:: WHAT IS BEING ASKED ::
For this exercise, return exactly the lines of the material below that begin at the one with "Start by exploring" and stop after the one with "This project is".

:: DATA EXCERPTS ::

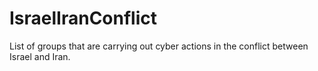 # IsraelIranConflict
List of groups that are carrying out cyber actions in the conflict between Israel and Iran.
* * *
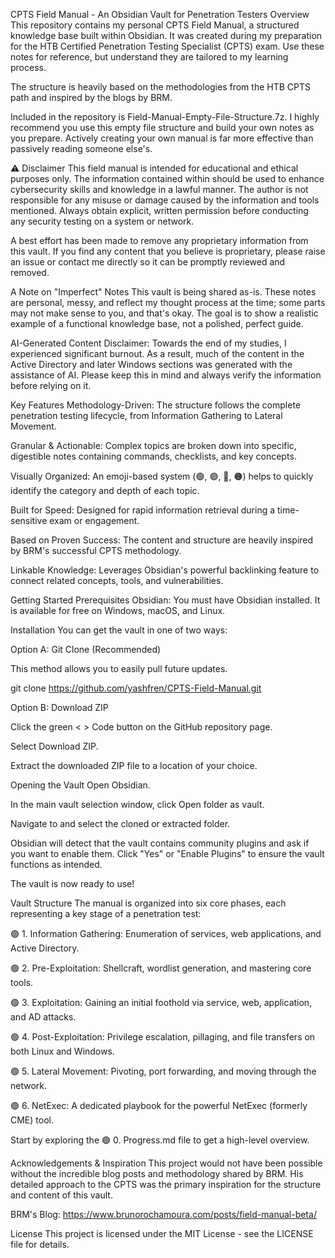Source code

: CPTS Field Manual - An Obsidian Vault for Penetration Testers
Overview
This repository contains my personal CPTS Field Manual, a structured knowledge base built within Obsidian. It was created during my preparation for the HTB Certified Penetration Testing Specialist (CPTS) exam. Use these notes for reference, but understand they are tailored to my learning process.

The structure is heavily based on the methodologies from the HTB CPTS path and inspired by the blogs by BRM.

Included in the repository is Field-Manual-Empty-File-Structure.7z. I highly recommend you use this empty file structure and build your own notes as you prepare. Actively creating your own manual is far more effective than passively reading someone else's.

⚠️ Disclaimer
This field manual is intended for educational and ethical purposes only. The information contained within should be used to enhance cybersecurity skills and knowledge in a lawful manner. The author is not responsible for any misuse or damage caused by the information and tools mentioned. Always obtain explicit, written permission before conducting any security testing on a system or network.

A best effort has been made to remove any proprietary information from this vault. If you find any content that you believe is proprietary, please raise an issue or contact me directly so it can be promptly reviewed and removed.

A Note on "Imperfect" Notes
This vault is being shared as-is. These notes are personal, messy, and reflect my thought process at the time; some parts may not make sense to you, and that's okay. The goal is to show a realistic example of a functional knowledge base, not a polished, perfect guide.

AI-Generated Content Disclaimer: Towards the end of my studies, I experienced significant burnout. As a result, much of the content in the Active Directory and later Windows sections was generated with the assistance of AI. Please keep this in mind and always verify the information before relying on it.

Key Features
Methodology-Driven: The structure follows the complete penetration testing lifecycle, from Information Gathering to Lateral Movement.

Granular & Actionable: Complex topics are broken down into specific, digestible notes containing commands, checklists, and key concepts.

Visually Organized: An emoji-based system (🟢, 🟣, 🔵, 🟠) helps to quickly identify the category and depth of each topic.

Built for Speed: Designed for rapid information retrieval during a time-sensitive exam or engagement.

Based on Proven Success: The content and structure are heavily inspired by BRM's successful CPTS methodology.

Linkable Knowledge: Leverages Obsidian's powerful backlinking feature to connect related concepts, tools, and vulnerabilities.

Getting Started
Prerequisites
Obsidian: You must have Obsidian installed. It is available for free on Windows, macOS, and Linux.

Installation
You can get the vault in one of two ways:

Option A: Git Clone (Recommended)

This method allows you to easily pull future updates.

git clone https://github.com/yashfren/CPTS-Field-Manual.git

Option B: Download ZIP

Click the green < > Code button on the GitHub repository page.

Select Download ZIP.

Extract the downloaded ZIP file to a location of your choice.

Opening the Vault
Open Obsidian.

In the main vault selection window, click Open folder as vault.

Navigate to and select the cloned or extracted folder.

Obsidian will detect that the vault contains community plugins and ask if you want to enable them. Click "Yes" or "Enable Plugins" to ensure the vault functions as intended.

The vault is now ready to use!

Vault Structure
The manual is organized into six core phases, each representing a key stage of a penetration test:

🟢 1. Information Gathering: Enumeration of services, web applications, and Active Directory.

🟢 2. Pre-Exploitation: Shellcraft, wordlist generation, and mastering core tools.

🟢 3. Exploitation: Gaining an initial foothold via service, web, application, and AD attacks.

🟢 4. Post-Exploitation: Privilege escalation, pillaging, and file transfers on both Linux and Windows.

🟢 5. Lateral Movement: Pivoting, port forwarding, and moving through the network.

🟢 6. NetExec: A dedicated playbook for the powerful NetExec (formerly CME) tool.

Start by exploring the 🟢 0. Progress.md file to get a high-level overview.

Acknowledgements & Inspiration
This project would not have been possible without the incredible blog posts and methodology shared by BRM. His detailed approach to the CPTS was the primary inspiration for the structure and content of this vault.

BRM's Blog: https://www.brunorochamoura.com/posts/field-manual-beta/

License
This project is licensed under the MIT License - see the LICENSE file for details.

:: RESPONSE AREA ::
Start by exploring the 🟢 0. Progress.md file to get a high-level overview.

Acknowledgements & Inspiration
This project would not have been possible without the incredible blog posts and methodology shared by BRM. His detailed approach to the CPTS was the primary inspiration for the structure and content of this vault.

BRM's Blog: https://www.brunorochamoura.com/posts/field-manual-beta/

License
This project is licensed under the MIT License - see the LICENSE file for details.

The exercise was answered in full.